The garage door at my mum's house is a couple of years older than I am and I don't know which of us is in better shape. It's huge and enormously sturdy, it was made by Westland Engineers Ltd (that's right, military helicopters and garage doors) and it seems to be designed to withstand an armed siege. I don't know what it weighs but it's all two men can do to lift it and move it a few paces. I drilled a pair of 8mm holes through one of the stringers and it took 10 minutes and left me with a large bruise on my shoulder from where I was pushing the drill. The swarf comes off in tiny hard sharp hot flakes and the drill bit is now blunt.

In the late 70s and early 80s the door was much taller than me so the procedure to open it was to unlock it and pull the handle and the bottom edge while a friend stood on the bathroom stool and thumped the top left hand corner – where it would usually bind.

The first golden age of garage door opening was from about '85 to '95 when I was tall and strong enough to operate it by myself and the mechanism was in a reasonable state of repair.

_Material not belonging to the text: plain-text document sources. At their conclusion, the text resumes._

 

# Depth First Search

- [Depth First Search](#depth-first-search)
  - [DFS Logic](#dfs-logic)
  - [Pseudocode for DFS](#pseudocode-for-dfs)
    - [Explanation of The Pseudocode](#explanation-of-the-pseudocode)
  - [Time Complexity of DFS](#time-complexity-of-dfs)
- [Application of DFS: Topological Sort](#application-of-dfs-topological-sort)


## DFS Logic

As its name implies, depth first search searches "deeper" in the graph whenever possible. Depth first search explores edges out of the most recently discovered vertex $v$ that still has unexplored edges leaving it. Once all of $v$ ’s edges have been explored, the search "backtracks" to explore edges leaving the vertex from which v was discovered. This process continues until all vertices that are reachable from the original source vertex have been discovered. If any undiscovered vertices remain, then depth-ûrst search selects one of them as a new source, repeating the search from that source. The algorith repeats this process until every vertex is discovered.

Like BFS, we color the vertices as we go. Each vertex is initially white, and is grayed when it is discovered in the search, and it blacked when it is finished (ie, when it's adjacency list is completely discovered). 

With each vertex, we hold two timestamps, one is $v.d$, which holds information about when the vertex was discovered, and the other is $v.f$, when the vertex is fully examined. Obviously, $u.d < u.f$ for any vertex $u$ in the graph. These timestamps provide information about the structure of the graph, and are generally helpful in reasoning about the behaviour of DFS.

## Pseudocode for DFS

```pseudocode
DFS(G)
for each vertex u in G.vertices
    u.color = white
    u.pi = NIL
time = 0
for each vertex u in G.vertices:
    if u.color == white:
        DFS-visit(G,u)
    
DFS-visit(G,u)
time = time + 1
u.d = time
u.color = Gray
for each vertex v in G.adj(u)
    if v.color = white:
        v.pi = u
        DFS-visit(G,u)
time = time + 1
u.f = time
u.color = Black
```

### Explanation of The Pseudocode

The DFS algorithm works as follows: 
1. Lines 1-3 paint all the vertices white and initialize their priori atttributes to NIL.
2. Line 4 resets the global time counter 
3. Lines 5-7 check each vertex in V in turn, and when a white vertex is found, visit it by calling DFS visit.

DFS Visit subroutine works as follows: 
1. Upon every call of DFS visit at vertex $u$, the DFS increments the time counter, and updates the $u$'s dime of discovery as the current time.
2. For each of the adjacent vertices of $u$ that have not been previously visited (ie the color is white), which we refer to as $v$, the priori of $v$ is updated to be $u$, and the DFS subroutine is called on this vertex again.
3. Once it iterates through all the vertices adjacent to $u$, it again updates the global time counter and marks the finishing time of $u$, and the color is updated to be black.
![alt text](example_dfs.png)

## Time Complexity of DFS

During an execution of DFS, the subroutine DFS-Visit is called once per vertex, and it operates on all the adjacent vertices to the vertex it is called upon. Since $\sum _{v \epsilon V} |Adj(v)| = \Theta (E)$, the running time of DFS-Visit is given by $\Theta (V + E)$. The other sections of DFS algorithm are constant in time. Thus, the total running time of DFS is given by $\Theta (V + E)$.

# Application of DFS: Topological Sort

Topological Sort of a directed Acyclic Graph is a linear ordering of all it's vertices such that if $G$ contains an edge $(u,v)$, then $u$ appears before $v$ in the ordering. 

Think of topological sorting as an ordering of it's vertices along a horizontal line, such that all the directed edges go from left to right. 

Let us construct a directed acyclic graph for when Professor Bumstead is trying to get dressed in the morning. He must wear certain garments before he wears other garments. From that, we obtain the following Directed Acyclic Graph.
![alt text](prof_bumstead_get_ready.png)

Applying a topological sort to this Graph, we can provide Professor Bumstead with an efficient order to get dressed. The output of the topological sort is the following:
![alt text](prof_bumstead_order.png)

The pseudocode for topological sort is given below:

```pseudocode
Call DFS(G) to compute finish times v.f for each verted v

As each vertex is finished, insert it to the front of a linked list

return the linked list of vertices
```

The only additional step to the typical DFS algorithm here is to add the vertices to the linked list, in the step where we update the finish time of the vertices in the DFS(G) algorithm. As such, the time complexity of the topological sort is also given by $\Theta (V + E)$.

In the late 90s my father and I hired a yacht-rigging supplier who manufactured replacements for the wire ropes, thimbles and pulleys that joined the heavy door to the 8 springs that support its weight. It was an excellent refurbishment, but the original springs were irreplaceable and starting to weaken.

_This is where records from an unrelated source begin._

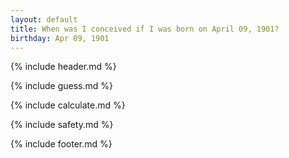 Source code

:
 ```yaml
---
layout: default
title: When was I conceived if I was born on April 09, 1901?
birthday: Apr 09, 1901
---
```


{% include header.md %}

{% include guess.md %}

{% include calculate.md %}

{% include safety.md %}

{% include footer.md %}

By 2012 more than one of the original springs was rusted through and the door was inoperable. With the help of a carpenter I re-hung the door on more traditional support gear with horizontal rails, lever arms and a pair of enormously stiff springs.

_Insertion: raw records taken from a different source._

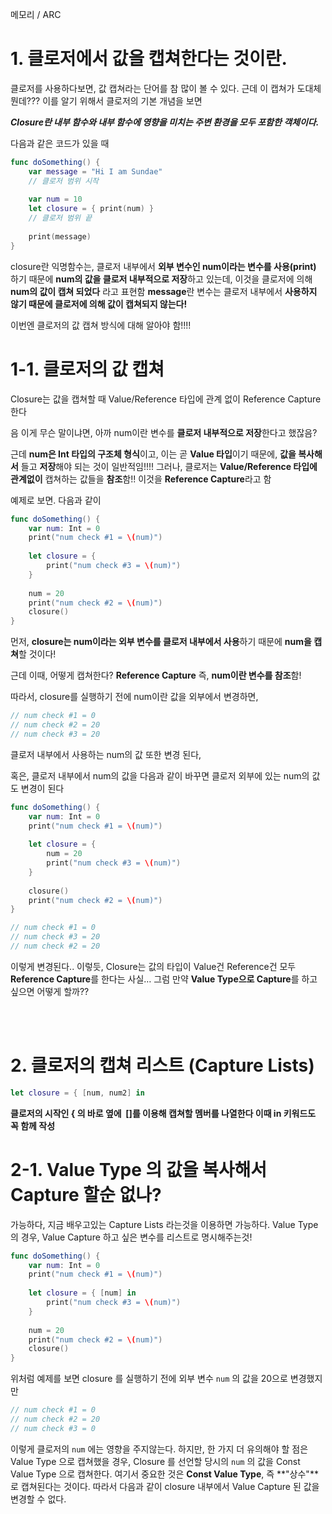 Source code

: 메모리 / ARC

# 1. 클로저에서 값을 캡쳐한다는 것이란.

클로저를 사용하다보면, 값 캡쳐라는 단어를 참 많이 볼 수 있다. 근데 이 캡쳐가 도대체 뭔데??? 이를 알기 위해서 클로저의 기본 개념을 보면

***Closure란 내부 함수와 내부 함수에 영향을 미치는 주변 환경을 모두 포함한 객체이다.***

다음과 같은 코드가 있을 때
```swift
func doSomething() {
    var message = "Hi I am Sundae"
    // 클로저 범위 시작
    
    var num = 10
    let closure = { print(num) }
    // 클로저 범위 끝
    
    print(message)
}
```

closure란 익명함수는, 클로저 내부에서 **외부 변수인 num이라는 변수를 사용(print)** 하기 때문에 **num의 값을 클로저 내부적으로 저장**하고 있는데,
이것을 클로저에 의해 **num의 값이 캡쳐 되었다** 라고 표현함 **message**란 변수는 클로저 내부에서 **사용하지 않기 때문에 클로저에 의해 값이 캡쳐되지 않는다!**

 
이번엔 클로저의 값 캡쳐 방식에 대해 알아야 함!!!!

# 1-1. 클로저의 값 캡쳐 

Closure는 값을 캡쳐할 때 Value/Reference 타입에 관계 없이 Reference Capture 한다

음 이게 무슨 말이냐면, 아까 num이란 변수를 **클로저 내부적으로 저장**한다고 했잖음?

근데 **num은 Int 타입의 구조체 형식**이고, 이는 곧 **Value 타입**이기 때문에, **값을 복사해서** 들고 **저장**해야 되는 것이 일반적임!!!! 그러나, 클로저는 **Value/Reference 타입에 관계없이** 캡쳐하는 값들을 **참조**함!! 이것을 **Reference Capture**라고 함

예제로 보면. 다음과 같이

```swift
func doSomething() {
    var num: Int = 0
    print("num check #1 = \(num)")
    
    let closure = {
        print("num check #3 = \(num)")
    }
    
    num = 20
    print("num check #2 = \(num)")
    closure()
}
```

먼저, **closure는 num이라는 외부 변수를 클로저 내부에서 사용**하기 때문에 **num을 캡쳐**할 것이다!

근데 이때, 어떻게 캡쳐한다? **Reference Capture** 즉, **num이란 변수를 참조**함!

따라서, closure를 실행하기 전에 num이란 값을 외부에서 변경하면,

```swift
// num check #1 = 0
// num check #2 = 20
// num check #3 = 20
```

클로저 내부에서 사용하는 num의 값 또한 변경 된다,  

혹은, 클로저 내부에서 num의 값을 다음과 같이 바꾸면 클로저 외부에 있는 num의 값도 변경이 된다

```swift
func doSomething() {
    var num: Int = 0
    print("num check #1 = \(num)")
    
    let closure = {
        num = 20
        print("num check #3 = \(num)")
    }
    
    closure()
    print("num check #2 = \(num)")
}

// num check #1 = 0
// num check #3 = 20
// num check #2 = 20
```

이렇게 변경된다.. 이렇듯, Closure는 값의 타입이 Value건 Reference건 모두 **Reference Capture**를 한다는 사실… 그럼 만약 **Value Type으로 Capture**를 하고 싶으면 어떻게 할까??

</br>
</br>

# 2. 클로저의 캡쳐 리스트 (Capture Lists)

```swift
let closure = { [num, num2] in
```

**클로저의 시작인 { 의 바로 옆에  []를 이용해 캡쳐할 멤버를 나열한다 이때 in 키워드도 꼭 함께 작성**


# 2-1. Value Type 의 값을 복사해서 Capture 할순 없나?

가능하다, 지금 배우고있는 Capture Lists 라는것을 이용하면 가능하다.
Value Type 의 경우, Value Capture 하고 싶은 변수를 리스트로 명시해주는것!

```swift
func doSomething() {
    var num: Int = 0
    print("num check #1 = \(num)")
    
    let closure = { [num] in
        print("num check #3 = \(num)")
    }
    
    num = 20
    print("num check #2 = \(num)")
    closure()
}
```
위처럼 예제를 보면 closure 를 실행하기 전에 외부 변수 `num` 의 값을 20으로 변경했지만

```swift
// num check #1 = 0
// num check #2 = 20
// num check #3 = 0
```

이렇게 클로저의 `num` 에는 영향을 주지않는다.  하지만, 한 가지 더 유의해야 할 점은 Value Type 으로 캡쳐했을 경우, Closure 를 선언할 당시의 `num` 의 값을 Const Value Type 으로 캡쳐한다.
여기서 중요한 것은 **Const Value Type**, 즉 **"상수"**로 캡쳐된다는 것이다. 따라서 다음과 같이 closure 내부에서 Value Capture 된 값을 변경할 수 없다.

My mother is now in her 80s and the door has got too heavy for her so this weekend I fitted a large electrical opener to it. The procedure for opening the door is now to find the car-keys and push the button on the fob. So begins the second golden age of garage door opening.

Richard "433MHz" B

Tuesday, 20 February 2018

See It. Say It. Sort It.

There's a ginger and grey creature living on my face. Since I injured my finger I haven't been able to shave so I have grown an unimpressive and patchy beard. Until this weekend I haven't been too self-conscious about it. On Saturday I spent nearly four hours on public transport travelling from Farnham to The ExCeL and back. Every ten minutes there was an announcement saying "If something doesn't look right tell a member of staff or text the British Transport Police and we will sort it – See it. Say it. Sort it." Every ten minutes the guy I was travelling with would make a joke about my beard not looking right, threaten to tell the driver about my beard, make a joke about the elite B.T.P razor squad, or at least look quizzically at my face.

Richard "whiskers" B

Tuesday, 13 February 2018

Gypsy jazz guitar bridge repair

This weekend I did some moderately accurate woodwork while wearing a thick glove (to protect my finger injury)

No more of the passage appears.